Die US-Ratingagentur Standard & Poor's hat die Kreditwürdigkeit Griechenlands um zwei Stufen auf CCC+ erhöht. Die weitere Entwicklung des Landes wurde mit "stabil" eingestuft, nachdem sich die Tsipras-Regierung mit den internationalen Geldgebern grundsätzlich auf ein drittes Hilfsprogramm und eine Brückenfinanzierung geeinigt hatte. Die Gefahr eines Ausscheidens aus der Eurozone nimmt damit ab, auch wenn das Risiko eines Grexit von der Ratingagentur weiter als "hoch" eingestuft wird.

Griechenland hatte am Montag 7,16 Milliarden Euro von der EU erhalten. Damit konnte Athen zwei seit dem 30. Juni und dem 13. Juli fällige Kredite von insgesamt zwei Milliarden Euro an den Internationalen Währungsfonds (IWF) sowie 4,2 Milliarden Euro an die Europäische Zentralbank (EZB) zahlen. Laut S&P ist nun "der Zahlungsausfall des Landes bei seinen Schulden gegenüber den privaten Gläubigern in den kommenden sechs bis zwölf Monaten nicht mehr unvermeidbar".

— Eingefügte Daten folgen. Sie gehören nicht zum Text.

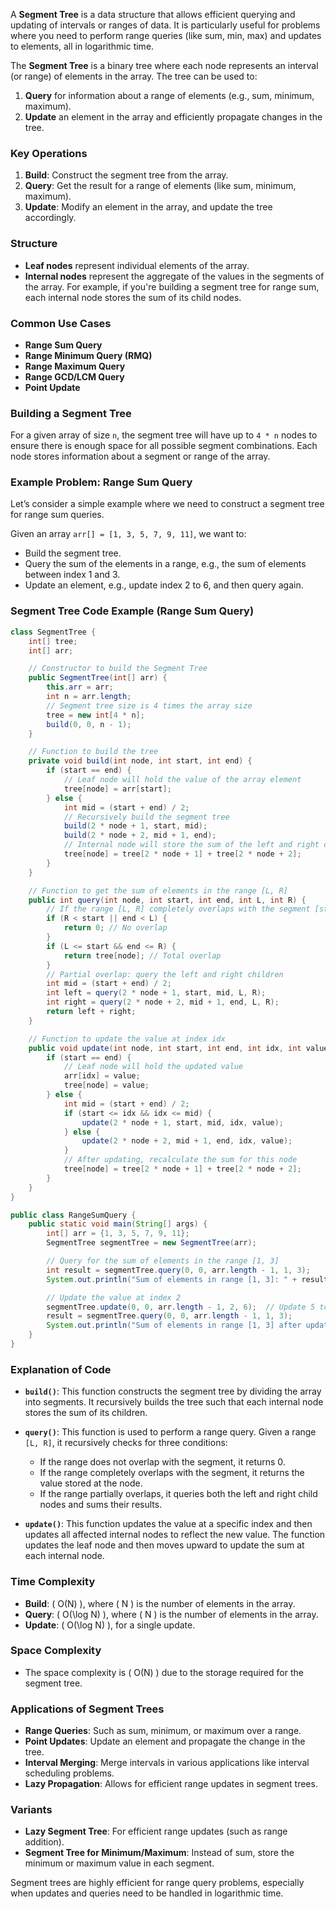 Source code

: A **Segment Tree** is a data structure that allows efficient querying and updating of intervals or ranges of data. It is particularly useful for problems where you need to perform range queries (like sum, min, max) and updates to elements, all in logarithmic time.

The **Segment Tree** is a binary tree where each node represents an interval (or range) of elements in the array. The tree can be used to:
1. **Query** for information about a range of elements (e.g., sum, minimum, maximum).
2. **Update** an element in the array and efficiently propagate changes in the tree.

### **Key Operations**
1. **Build**: Construct the segment tree from the array.
2. **Query**: Get the result for a range of elements (like sum, minimum, maximum).
3. **Update**: Modify an element in the array, and update the tree accordingly.

### **Structure**
- **Leaf nodes** represent individual elements of the array.
- **Internal nodes** represent the aggregate of the values in the segments of the array. For example, if you're building a segment tree for range sum, each internal node stores the sum of its child nodes.

### **Common Use Cases**
- **Range Sum Query**
- **Range Minimum Query (RMQ)**
- **Range Maximum Query**
- **Range GCD/LCM Query**
- **Point Update**

### **Building a Segment Tree**

For a given array of size `n`, the segment tree will have up to `4 * n` nodes to ensure there is enough space for all possible segment combinations. Each node stores information about a segment or range of the array.

### **Example Problem: Range Sum Query**
Let’s consider a simple example where we need to construct a segment tree for range sum queries.

Given an array `arr[] = [1, 3, 5, 7, 9, 11]`, we want to:
- Build the segment tree.
- Query the sum of the elements in a range, e.g., the sum of elements between index 1 and 3.
- Update an element, e.g., update index 2 to 6, and then query again.

### **Segment Tree Code Example (Range Sum Query)**

```java
class SegmentTree {
    int[] tree;
    int[] arr;

    // Constructor to build the Segment Tree
    public SegmentTree(int[] arr) {
        this.arr = arr;
        int n = arr.length;
        // Segment tree size is 4 times the array size
        tree = new int[4 * n];
        build(0, 0, n - 1);
    }

    // Function to build the tree
    private void build(int node, int start, int end) {
        if (start == end) {
            // Leaf node will hold the value of the array element
            tree[node] = arr[start];
        } else {
            int mid = (start + end) / 2;
            // Recursively build the segment tree
            build(2 * node + 1, start, mid);
            build(2 * node + 2, mid + 1, end);
            // Internal node will store the sum of the left and right children
            tree[node] = tree[2 * node + 1] + tree[2 * node + 2];
        }
    }

    // Function to get the sum of elements in the range [L, R]
    public int query(int node, int start, int end, int L, int R) {
        // If the range [L, R] completely overlaps with the segment [start, end]
        if (R < start || end < L) {
            return 0; // No overlap
        }
        if (L <= start && end <= R) {
            return tree[node]; // Total overlap
        }
        // Partial overlap: query the left and right children
        int mid = (start + end) / 2;
        int left = query(2 * node + 1, start, mid, L, R);
        int right = query(2 * node + 2, mid + 1, end, L, R);
        return left + right;
    }

    // Function to update the value at index idx
    public void update(int node, int start, int end, int idx, int value) {
        if (start == end) {
            // Leaf node will hold the updated value
            arr[idx] = value;
            tree[node] = value;
        } else {
            int mid = (start + end) / 2;
            if (start <= idx && idx <= mid) {
                update(2 * node + 1, start, mid, idx, value);
            } else {
                update(2 * node + 2, mid + 1, end, idx, value);
            }
            // After updating, recalculate the sum for this node
            tree[node] = tree[2 * node + 1] + tree[2 * node + 2];
        }
    }
}

public class RangeSumQuery {
    public static void main(String[] args) {
        int[] arr = {1, 3, 5, 7, 9, 11};
        SegmentTree segmentTree = new SegmentTree(arr);

        // Query for the sum of elements in the range [1, 3]
        int result = segmentTree.query(0, 0, arr.length - 1, 1, 3);
        System.out.println("Sum of elements in range [1, 3]: " + result);  // Output: 15

        // Update the value at index 2
        segmentTree.update(0, 0, arr.length - 1, 2, 6);  // Update 5 to 6
        result = segmentTree.query(0, 0, arr.length - 1, 1, 3);
        System.out.println("Sum of elements in range [1, 3] after update: " + result);  // Output: 16
    }
}
```

### **Explanation of Code**

- **`build()`**: This function constructs the segment tree by dividing the array into segments. It recursively builds the tree such that each internal node stores the sum of its children.
  
- **`query()`**: This function is used to perform a range query. Given a range `[L, R]`, it recursively checks for three conditions:
  - If the range does not overlap with the segment, it returns 0.
  - If the range completely overlaps with the segment, it returns the value stored at the node.
  - If the range partially overlaps, it queries both the left and right child nodes and sums their results.

- **`update()`**: This function updates the value at a specific index and then updates all affected internal nodes to reflect the new value. The function updates the leaf node and then moves upward to update the sum at each internal node.

### **Time Complexity**
- **Build**: \( O(N) \), where \( N \) is the number of elements in the array.
- **Query**: \( O(\log N) \), where \( N \) is the number of elements in the array.
- **Update**: \( O(\log N) \), for a single update.

### **Space Complexity**
- The space complexity is \( O(N) \) due to the storage required for the segment tree.

### **Applications of Segment Trees**
- **Range Queries**: Such as sum, minimum, or maximum over a range.
- **Point Updates**: Update an element and propagate the change in the tree.
- **Interval Merging**: Merge intervals in various applications like interval scheduling problems.
- **Lazy Propagation**: Allows for efficient range updates in segment trees.

### **Variants**
- **Lazy Segment Tree**: For efficient range updates (such as range addition).
- **Segment Tree for Minimum/Maximum**: Instead of sum, store the minimum or maximum value in each segment.
  
Segment trees are highly efficient for range query problems, especially when updates and queries need to be handled in logarithmic time. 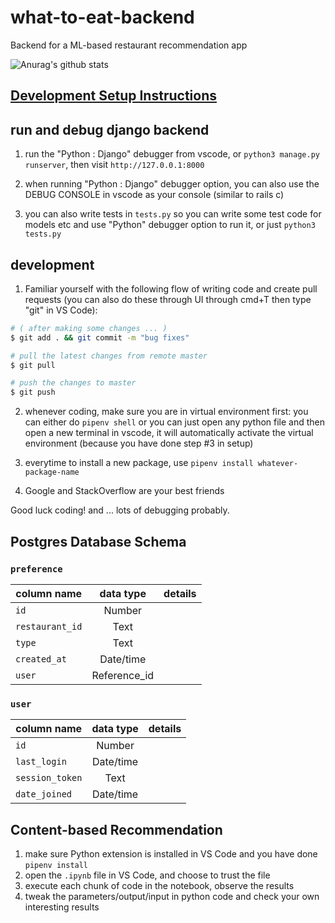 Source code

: # what-to-eat-backend

Backend for a ML-based restaurant recommendation app

![Anurag's github stats](https://github-readme-stats.vercel.app/api?username=greatday4april&show_icons=true&theme=radical&count_private=true)


## [Development Setup Instructions](https://github.com/greatday4april/what-to-eat-ml-backend/wiki/Development-Setup)

## run and debug django backend

1. run the "Python : Django" debugger from vscode, or `python3 manage.py runserver`, then visit `http://127.0.0.1:8000`

2. when running "Python : Django" debugger option, you can also use the DEBUG CONSOLE in vscode as your console (similar to rails c)

3. you can also write tests in `tests.py` so you can write some test code for models etc and use "Python" debugger option to run it, or just `python3 tests.py`

## development

1. Familiar yourself with the following flow of writing code and create pull requests (you can also do these through UI through cmd+T then type "git" in VS Code):

```Bash
# ( after making some changes ... )
$ git add . && git commit -m "bug fixes"

# pull the latest changes from remote master
$ git pull

# push the changes to master
$ git push
```

2. whenever coding, make sure you are in virtual environment first: you can either do `pipenv shell` or you can just open any python file and then open a new terminal in vscode, it will automatically activate the virtual environment (because you have done step #3 in setup)

3. everytime to install a new package, use `pipenv install whatever-package-name`

4. Google and StackOverflow are your best friends

Good luck coding! and ... lots of debugging probably.

## Postgres Database Schema

### `preference`

| column name     |  data type   | details |
| --------------- | :----------: | ------: |
| `id`            |    Number    |         |
| `restaurant_id` |     Text     |         |
| `type`          |     Text     |         |
| `created_at`    |  Date/time   |         |
| `user`          | Reference_id |         |

### `user`

| column name     | data type | details |
| --------------- | :-------: | ------: |
| `id`            |  Number   |         |
| `last_login`    | Date/time |         |
| `session_token` |   Text    |         |
| `date_joined`   | Date/time |         |

## Content-based Recommendation

1. make sure Python extension is installed in VS Code and you have done `pipenv install`
2. open the `.ipynb` file in VS Code, and choose to trust the file
3. execute each chunk of code in the notebook, observe the results
4. tweak the parameters/output/input in python code and check your own interesting results
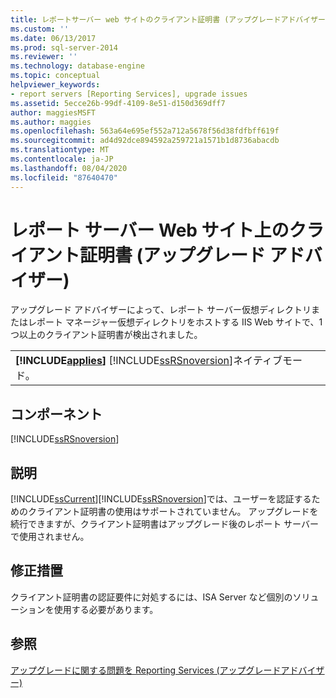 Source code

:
 ```yaml
---
title: レポートサーバー web サイトのクライアント証明書 (アップグレードアドバイザー) |Microsoft Docs
ms.custom: ''
ms.date: 06/13/2017
ms.prod: sql-server-2014
ms.reviewer: ''
ms.technology: database-engine
ms.topic: conceptual
helpviewer_keywords:
- report servers [Reporting Services], upgrade issues
ms.assetid: 5ecce26b-99df-4109-8e51-d150d369dff7
author: maggiesMSFT
ms.author: maggies
ms.openlocfilehash: 563a64e695ef552a712a5678f56d38fdfbff619f
ms.sourcegitcommit: ad4d92dce894592a259721a1571b1d8736abacdb
ms.translationtype: MT
ms.contentlocale: ja-JP
ms.lasthandoff: 08/04/2020
ms.locfileid: "87640470"
---
```

# <a name="client-certificates-on-the-report-server-web-site-upgrade-advisor"></a>レポート サーバー Web サイト上のクライアント証明書 (アップグレード アドバイザー)
  アップグレード アドバイザーによって、レポート サーバー仮想ディレクトリまたはレポート マネージャー仮想ディレクトリをホストする IIS Web サイトで、1 つ以上のクライアント証明書が検出されました。  
  
||  
|-|  
|**[!INCLUDE[applies](../../includes/applies-md.md)]**  [!INCLUDE[ssRSnoversion](../../includes/ssrsnoversion-md.md)]ネイティブモード。|  
  
## <a name="component"></a>コンポーネント  
 [!INCLUDE[ssRSnoversion](../../includes/ssrsnoversion-md.md)]  
  
## <a name="description"></a>説明  
 [!INCLUDE[ssCurrent](../../includes/sscurrent-md.md)][!INCLUDE[ssRSnoversion](../../includes/ssrsnoversion-md.md)]では、ユーザーを認証するためのクライアント証明書の使用はサポートされていません。 アップグレードを続行できますが、クライアント証明書はアップグレード後のレポート サーバーで使用されません。  
  
## <a name="corrective-action"></a>修正措置  
 クライアント証明書の認証要件に対処するには、ISA Server など個別のソリューションを使用する必要があります。  
  
## <a name="see-also"></a>参照  
 [アップグレードに関する問題を Reporting Services &#40;アップグレードアドバイザー&#41;](../../../2014/sql-server/install/reporting-services-upgrade-issues-upgrade-advisor.md)  
  
  
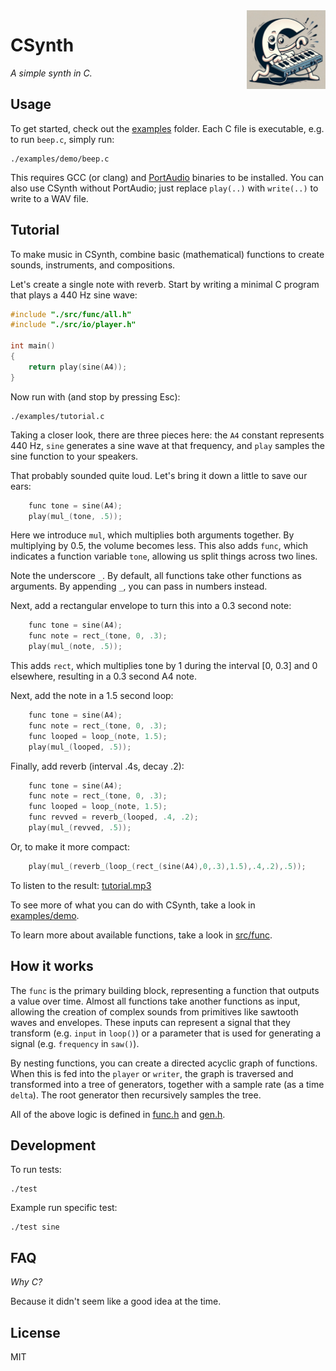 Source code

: <img src="logo.jpg" width="25%" height="25%" align="right" alt="CSynth logo">

# CSynth

_A simple synth in C._

## Usage

To get started, check out the [examples](examples) folder. Each C file is
executable, e.g. to run `beep.c`, simply run:

    ./examples/demo/beep.c

This requires GCC (or clang) and [PortAudio](https://www.portaudio.com/)
binaries to be installed. You can also use CSynth without PortAudio; just
replace `play(..)` with `write(..)` to write to a WAV file.

## Tutorial

To make music in CSynth, combine basic (mathematical) functions to create
sounds, instruments, and compositions.

Let's create a single note with reverb. Start by writing a minimal C program
that plays a 440 Hz sine wave:

```c
#include "./src/func/all.h"
#include "./src/io/player.h"

int main()
{
    return play(sine(A4));
}
```

Now run with (and stop by pressing Esc):

    ./examples/tutorial.c

Taking a closer look, there are three pieces here: the `A4` constant represents
440 Hz, `sine` generates a sine wave at that frequency, and `play` samples the
sine function to your speakers.

That probably sounded quite loud. Let's bring it down a little to save our ears:

```c
    func tone = sine(A4);
    play(mul_(tone, .5));
```

Here we introduce `mul`, which multiplies both arguments together. By
multiplying by 0.5, the volume becomes less. This also adds `func`, which
indicates a function variable `tone`, allowing us split things across two lines.

Note the underscore `_`. By default, all functions take other functions as
arguments. By appending `_`, you can pass in numbers instead.

Next, add a rectangular envelope to turn this into a 0.3 second note:

```c
    func tone = sine(A4);
    func note = rect_(tone, 0, .3);
    play(mul_(note, .5));
```

This adds `rect`, which multiplies tone by 1 during the interval [0, 0.3] and 0
elsewhere, resulting in a 0.3 second A4 note.

Next, add the note in a 1.5 second loop:

```c
    func tone = sine(A4);
    func note = rect_(tone, 0, .3);
    func looped = loop_(note, 1.5);
    play(mul_(looped, .5));
```

Finally, add reverb (interval .4s, decay .2):

```c
    func tone = sine(A4);
    func note = rect_(tone, 0, .3);
    func looped = loop_(note, 1.5);
    func revved = reverb_(looped, .4, .2);
    play(mul_(revved, .5));
```

Or, to make it more compact:

```c
    play(mul_(reverb_(loop_(rect_(sine(A4),0,.3),1.5),.4,.2),.5));
```

To listen to the result:
[tutorial.mp3](https://github.com/leovandriel/csynth/raw/main/examples/tutorial.mp3)

To see more of what you can do with CSynth, take a look in
[examples/demo](examples/demo).

To learn more about available functions, take a look in [src/func](src/func).

## How it works

The `func` is the primary building block, representing a function that outputs a
value over time. Almost all functions take another functions as input, allowing
the creation of complex sounds from primitives like sawtooth waves and
envelopes. These inputs can represent a signal that they transform (e.g. `input`
in `loop()`) or a parameter that is used for generating a signal (e.g.
`frequency` in `saw()`).

By nesting functions, you can create a directed acyclic graph of functions. When
this is fed into the `player` or `writer`, the graph is traversed and
transformed into a tree of generators, together with a sample rate (as a time
`delta`). The root generator then recursively samples the tree.

All of the above logic is defined in [func.h](src/core/func.h) and
[gen.h](src/core/gen.h).

## Development

To run tests:

    ./test

Example run specific test:

    ./test sine

## FAQ

_Why C?_

Because it didn't seem like a good idea at the time.

## License

MIT
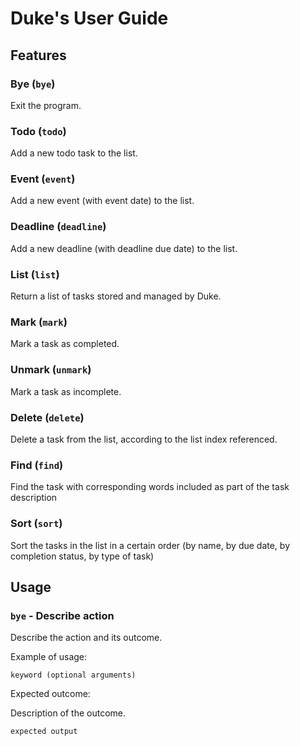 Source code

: # Duke's User Guide

## Features 

### Bye (`bye`)

Exit the program. 

### Todo (`todo`)

Add a new todo task to the list. 

### Event (`event`)

Add a new event (with event date) to the list. 

### Deadline (`deadline`)

Add a new deadline (with deadline due date) to the list. 

### List (`list`)

Return a list of tasks stored and managed by Duke. 

### Mark (`mark`)

Mark a task as completed. 

### Unmark (`unmark`)

Mark a task as incomplete. 

### Delete (`delete`)

Delete a task from the list, according to the list index referenced. 

### Find (`find`)

Find the task with corresponding words included as part of the task description

### Sort (`sort`)

Sort the tasks in the list in a certain order (by name, by due date, by completion status, by type of task)

## Usage

### `bye` - Describe action

Describe the action and its outcome.

Example of usage: 

`keyword (optional arguments)`

Expected outcome:

Description of the outcome.

```
expected output
```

Standard & Poor's hatte die Bonität des Landes Ende Juni von CCC auf CCC- herabgestuft, nachdem der griechische Ministerpräsident Alexis Tsipras überraschend ein Referendum über das Angebot der internationalen Geldgeber für weitere Hilfsleistungen angesetzt hatte. Dies entsprach einer Stufe vor dem kompletten Zahlungsausfall. Auch CCC+ liegt im sogenannten Ramschniveau und bedeutet, dass die Bonität des Landes "erhebliche Risiken" beinhaltet.

Die Wahrscheinlichkeit eines Grexit bezifferte S&P Ende Juni mit 50 Prozent. Das Referendum wurde damals als weiterer Hinweis gewertet, dass die Regierung "der Innenpolitik Priorität vor der finanziellen und wirtschaftlichen Stabilität Griechenlands sowie vor der Begleichung seiner Schulden bei kommerziellen Gläubigern und der Mitgliedschaft in der Eurozone geben" werde.